[Problem details] Let your answer be the line containing "initial $f$-and-$m$-algebras. We" and every line below it to the end of the records, copied exactly.

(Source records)
__________
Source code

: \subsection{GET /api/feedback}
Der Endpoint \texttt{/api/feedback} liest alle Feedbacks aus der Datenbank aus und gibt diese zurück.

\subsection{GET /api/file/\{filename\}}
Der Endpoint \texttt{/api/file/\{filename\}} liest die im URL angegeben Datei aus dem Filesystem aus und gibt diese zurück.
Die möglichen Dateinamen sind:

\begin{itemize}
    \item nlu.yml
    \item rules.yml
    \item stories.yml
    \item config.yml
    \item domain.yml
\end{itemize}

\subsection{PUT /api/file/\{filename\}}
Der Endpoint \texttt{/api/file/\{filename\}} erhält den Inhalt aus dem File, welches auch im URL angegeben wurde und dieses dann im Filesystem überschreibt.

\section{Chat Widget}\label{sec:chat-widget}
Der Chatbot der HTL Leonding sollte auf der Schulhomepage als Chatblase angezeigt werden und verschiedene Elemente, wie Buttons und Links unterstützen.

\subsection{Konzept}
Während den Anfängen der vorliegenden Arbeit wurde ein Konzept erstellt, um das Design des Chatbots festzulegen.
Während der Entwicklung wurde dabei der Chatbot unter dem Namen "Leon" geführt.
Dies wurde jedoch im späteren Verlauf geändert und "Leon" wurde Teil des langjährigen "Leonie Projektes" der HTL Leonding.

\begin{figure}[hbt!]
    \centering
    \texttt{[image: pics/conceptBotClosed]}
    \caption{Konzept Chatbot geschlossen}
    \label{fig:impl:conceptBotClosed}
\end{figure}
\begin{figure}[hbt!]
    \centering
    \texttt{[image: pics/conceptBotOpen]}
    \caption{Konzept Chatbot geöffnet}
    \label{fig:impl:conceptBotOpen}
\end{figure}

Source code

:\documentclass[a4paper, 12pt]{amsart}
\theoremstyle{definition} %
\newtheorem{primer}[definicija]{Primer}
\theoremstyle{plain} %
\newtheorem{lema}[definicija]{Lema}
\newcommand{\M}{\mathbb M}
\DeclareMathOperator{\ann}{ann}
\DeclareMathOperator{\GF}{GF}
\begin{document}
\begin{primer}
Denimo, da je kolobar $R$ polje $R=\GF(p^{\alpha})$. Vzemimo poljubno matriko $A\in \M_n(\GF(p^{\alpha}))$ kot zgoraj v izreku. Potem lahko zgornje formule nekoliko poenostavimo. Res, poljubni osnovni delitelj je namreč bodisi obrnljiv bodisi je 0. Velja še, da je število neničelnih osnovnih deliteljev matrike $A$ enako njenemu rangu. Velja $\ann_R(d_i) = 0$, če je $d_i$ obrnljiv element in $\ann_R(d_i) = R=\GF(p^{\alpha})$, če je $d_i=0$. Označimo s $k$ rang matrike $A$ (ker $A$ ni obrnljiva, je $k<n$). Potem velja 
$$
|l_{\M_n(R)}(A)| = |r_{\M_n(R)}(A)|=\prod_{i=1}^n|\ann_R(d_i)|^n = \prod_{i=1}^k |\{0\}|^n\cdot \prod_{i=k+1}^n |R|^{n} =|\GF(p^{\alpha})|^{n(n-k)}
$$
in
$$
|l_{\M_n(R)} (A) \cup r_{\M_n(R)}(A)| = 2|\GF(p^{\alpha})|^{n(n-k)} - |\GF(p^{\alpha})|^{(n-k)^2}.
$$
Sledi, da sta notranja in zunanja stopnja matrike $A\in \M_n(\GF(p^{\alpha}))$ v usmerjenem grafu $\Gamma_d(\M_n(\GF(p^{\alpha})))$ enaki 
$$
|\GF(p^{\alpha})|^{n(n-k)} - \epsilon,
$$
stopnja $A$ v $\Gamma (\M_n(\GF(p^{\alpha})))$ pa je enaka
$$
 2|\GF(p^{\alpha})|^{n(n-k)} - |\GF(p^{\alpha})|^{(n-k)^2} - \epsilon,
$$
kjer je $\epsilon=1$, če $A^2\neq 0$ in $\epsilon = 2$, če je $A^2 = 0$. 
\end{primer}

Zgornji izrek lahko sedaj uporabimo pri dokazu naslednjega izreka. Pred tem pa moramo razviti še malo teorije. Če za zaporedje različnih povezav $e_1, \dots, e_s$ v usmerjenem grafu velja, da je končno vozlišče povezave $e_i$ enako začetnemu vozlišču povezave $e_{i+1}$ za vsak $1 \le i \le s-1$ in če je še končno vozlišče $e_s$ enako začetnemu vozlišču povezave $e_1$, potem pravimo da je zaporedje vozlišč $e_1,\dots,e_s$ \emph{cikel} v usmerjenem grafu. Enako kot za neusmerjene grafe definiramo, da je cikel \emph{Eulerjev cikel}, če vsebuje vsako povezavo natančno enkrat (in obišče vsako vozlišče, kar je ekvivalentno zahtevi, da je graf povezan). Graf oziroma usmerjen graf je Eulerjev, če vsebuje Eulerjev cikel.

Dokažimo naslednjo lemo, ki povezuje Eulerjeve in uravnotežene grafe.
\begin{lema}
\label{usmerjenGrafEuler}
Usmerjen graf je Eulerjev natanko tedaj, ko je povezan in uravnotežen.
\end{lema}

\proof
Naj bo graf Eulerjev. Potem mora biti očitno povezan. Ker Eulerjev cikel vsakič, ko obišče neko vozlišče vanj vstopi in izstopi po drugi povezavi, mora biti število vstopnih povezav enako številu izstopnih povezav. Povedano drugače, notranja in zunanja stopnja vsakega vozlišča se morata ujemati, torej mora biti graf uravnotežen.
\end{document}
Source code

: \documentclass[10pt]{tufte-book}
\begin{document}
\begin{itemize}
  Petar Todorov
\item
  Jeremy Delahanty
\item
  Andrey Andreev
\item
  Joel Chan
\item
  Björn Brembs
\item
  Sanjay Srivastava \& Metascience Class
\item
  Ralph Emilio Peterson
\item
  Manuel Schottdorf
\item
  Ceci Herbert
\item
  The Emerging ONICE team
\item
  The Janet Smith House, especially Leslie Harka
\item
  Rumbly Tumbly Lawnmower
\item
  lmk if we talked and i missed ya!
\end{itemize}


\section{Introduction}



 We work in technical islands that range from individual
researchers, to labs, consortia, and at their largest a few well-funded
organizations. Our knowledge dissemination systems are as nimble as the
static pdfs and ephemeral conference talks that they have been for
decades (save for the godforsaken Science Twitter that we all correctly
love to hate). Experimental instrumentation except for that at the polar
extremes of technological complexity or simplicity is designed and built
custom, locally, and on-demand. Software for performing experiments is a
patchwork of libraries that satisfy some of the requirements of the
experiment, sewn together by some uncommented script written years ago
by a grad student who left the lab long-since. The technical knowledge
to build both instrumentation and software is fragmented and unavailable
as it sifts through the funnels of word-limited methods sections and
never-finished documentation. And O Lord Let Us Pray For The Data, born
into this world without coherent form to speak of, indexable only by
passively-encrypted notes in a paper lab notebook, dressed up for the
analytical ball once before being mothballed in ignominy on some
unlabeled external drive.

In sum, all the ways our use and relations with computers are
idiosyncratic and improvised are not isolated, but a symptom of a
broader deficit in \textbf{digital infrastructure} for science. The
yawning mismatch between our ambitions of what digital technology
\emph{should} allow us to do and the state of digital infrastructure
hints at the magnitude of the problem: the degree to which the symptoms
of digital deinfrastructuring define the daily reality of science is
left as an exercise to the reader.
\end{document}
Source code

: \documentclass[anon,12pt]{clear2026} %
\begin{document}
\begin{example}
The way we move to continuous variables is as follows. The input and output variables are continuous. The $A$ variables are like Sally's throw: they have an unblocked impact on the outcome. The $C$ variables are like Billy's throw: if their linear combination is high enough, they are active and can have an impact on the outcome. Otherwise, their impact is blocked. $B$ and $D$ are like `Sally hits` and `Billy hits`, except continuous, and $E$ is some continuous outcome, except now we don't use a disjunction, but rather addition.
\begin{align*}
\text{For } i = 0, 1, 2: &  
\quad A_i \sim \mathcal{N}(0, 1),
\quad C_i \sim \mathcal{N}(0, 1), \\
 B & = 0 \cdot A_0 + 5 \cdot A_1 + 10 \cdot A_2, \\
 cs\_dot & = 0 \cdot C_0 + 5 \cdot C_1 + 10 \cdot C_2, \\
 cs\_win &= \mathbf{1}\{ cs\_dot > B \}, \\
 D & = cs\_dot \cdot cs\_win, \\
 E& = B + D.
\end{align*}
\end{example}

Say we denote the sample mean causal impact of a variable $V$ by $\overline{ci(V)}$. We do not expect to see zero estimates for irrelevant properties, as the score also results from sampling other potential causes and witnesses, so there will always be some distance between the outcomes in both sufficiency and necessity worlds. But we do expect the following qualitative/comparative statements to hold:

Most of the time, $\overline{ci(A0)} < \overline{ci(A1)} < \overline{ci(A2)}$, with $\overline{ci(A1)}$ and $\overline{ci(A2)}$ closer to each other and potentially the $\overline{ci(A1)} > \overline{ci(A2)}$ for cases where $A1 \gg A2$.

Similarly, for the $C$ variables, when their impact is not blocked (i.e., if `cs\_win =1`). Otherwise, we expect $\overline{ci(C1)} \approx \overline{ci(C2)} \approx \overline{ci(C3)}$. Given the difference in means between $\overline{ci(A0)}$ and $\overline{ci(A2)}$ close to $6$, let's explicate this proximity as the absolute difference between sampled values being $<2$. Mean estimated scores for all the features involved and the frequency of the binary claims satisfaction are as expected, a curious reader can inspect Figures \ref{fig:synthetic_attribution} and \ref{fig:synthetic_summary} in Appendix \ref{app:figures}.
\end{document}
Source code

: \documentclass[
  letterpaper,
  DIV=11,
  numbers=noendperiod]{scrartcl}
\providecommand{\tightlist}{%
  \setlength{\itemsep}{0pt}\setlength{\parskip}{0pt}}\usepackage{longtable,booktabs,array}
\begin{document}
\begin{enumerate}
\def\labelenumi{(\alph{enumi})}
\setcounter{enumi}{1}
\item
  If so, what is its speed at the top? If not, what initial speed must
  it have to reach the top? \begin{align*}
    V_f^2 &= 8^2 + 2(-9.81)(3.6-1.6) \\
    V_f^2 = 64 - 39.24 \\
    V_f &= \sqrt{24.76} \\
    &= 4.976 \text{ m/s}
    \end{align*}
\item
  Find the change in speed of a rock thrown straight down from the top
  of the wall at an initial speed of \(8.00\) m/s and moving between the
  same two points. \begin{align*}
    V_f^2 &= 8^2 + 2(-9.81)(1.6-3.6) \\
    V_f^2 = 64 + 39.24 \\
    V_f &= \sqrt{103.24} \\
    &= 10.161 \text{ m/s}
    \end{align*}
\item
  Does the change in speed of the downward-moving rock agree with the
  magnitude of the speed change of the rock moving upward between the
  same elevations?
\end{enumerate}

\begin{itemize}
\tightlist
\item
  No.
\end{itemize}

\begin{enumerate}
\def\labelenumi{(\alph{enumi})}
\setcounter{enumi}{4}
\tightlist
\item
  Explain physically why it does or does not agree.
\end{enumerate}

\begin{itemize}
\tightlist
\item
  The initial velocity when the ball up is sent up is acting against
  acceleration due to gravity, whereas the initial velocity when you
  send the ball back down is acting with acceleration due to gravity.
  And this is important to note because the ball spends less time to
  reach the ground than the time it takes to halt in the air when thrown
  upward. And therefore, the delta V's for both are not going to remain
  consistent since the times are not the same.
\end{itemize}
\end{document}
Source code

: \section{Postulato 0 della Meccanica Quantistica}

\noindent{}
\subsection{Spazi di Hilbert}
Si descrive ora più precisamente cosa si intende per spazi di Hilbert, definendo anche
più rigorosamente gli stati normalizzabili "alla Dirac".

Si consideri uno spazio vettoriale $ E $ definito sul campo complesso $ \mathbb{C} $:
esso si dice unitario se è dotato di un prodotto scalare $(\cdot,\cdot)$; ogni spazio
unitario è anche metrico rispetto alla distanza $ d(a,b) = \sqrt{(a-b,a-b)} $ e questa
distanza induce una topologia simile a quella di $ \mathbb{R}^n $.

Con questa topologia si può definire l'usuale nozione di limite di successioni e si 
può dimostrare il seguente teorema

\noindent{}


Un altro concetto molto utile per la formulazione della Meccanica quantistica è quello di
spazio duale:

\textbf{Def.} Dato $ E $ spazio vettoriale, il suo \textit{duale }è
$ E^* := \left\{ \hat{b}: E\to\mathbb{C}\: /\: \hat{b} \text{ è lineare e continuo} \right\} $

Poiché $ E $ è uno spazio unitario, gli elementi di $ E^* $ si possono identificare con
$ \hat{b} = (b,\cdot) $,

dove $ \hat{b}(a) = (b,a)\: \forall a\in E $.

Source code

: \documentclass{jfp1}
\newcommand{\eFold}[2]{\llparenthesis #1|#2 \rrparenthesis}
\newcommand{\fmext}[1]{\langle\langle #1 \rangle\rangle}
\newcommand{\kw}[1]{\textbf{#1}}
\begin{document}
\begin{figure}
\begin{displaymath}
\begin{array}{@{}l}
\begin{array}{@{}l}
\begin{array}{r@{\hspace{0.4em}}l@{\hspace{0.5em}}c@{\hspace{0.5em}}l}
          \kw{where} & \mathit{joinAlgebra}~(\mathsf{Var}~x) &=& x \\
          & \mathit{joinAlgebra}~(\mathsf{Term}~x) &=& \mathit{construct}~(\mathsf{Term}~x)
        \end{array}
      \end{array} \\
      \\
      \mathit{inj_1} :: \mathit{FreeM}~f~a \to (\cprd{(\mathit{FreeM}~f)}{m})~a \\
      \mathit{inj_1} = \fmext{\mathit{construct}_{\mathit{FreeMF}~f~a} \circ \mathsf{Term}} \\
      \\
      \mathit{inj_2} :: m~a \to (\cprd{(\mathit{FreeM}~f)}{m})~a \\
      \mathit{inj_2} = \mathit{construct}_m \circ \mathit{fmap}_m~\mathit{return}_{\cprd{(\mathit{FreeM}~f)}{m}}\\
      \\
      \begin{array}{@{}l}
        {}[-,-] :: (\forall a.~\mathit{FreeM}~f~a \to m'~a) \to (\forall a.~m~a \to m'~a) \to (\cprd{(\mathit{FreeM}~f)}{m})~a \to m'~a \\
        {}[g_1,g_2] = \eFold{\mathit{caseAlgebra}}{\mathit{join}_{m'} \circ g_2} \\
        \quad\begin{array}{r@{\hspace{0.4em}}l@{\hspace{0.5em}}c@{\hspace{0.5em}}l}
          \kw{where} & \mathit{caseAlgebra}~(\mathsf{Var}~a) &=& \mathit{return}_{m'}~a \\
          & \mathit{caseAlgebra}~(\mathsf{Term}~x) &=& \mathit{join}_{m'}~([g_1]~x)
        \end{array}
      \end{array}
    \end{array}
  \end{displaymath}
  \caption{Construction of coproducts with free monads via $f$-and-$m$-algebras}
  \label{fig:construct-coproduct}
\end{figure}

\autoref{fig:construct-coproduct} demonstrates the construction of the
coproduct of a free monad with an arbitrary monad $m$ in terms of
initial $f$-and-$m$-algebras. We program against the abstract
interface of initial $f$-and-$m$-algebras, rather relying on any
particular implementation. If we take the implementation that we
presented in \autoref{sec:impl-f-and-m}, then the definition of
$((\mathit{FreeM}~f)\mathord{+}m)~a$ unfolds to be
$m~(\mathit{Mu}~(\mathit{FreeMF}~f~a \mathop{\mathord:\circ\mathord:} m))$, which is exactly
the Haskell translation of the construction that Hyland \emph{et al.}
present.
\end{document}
__________
[Your solution]
initial $f$-and-$m$-algebras. We program against the abstract
interface of initial $f$-and-$m$-algebras, rather relying on any
particular implementation. If we take the implementation that we
presented in \autoref{sec:impl-f-and-m}, then the definition of
$((\mathit{FreeM}~f)\mathord{+}m)~a$ unfolds to be
$m~(\mathit{Mu}~(\mathit{FreeMF}~f~a \mathop{\mathord:\circ\mathord:} m))$, which is exactly
the Haskell translation of the construction that Hyland \emph{et al.}
present.
\end{document}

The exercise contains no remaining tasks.